◆ Aim of the task
Copy out each line of the data holding "caption".

(Collected data)
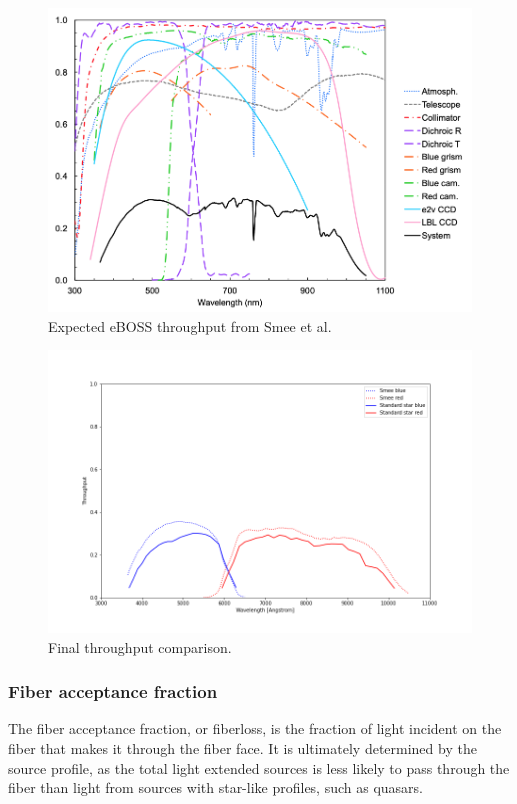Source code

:\begin{figure}[h]
\centering
\includegraphics[width=14cm]{images/specsim/smee_throughput.png}
\caption{Expected eBOSS throughput from Smee et al.}
\label{fig:smee}
\end{figure}

\begin{figure}[h]
\centering
\includegraphics[width=14cm]{images/specsim/throughput_7027_56448.png}
\caption{Final throughput comparison.}
\label{fig:throughput}
\end{figure}


\subsubsection{Fiber acceptance fraction}

The fiber acceptance fraction, or fiberloss, is the fraction of light incident on the fiber that makes it through the fiber face. It is ultimately determined by the source profile, as the total light extended sources is less likely to pass through the fiber than light from sources with star-like profiles, such as quasars.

◆ Solved problem
\caption{Expected eBOSS throughput from Smee et al.}
\caption{Final throughput comparison.}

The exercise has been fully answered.